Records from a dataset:
────────────────────────────────────────

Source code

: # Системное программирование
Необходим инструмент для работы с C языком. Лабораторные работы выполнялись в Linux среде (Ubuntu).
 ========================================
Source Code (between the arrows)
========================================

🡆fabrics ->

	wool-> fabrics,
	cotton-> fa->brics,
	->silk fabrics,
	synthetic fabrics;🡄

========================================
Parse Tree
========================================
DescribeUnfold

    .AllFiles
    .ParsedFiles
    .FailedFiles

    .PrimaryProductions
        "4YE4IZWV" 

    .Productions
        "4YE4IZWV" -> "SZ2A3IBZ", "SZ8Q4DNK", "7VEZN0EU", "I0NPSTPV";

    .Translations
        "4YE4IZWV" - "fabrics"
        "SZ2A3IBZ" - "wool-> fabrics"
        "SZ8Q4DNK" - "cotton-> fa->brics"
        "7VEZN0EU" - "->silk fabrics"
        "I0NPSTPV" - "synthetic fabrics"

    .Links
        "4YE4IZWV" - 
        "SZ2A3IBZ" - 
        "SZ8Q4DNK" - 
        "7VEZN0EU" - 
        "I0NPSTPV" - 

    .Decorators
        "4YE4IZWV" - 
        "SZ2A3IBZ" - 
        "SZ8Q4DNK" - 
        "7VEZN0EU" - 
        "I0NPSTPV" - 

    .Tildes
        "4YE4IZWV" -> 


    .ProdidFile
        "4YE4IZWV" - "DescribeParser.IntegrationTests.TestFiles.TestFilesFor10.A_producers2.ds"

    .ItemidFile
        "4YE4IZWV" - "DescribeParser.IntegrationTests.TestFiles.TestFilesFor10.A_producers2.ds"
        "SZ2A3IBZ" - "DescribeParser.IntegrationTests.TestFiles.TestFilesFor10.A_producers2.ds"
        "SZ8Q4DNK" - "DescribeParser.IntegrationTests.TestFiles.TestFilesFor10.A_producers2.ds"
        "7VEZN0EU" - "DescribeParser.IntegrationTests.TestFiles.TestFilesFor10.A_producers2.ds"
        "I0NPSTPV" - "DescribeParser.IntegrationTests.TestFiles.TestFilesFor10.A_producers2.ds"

────────────────────────────────────────

*Task statement*
State the number of lines in the preceding data that contain the word "fabrics", and nothing besides.

*Response to the task*
8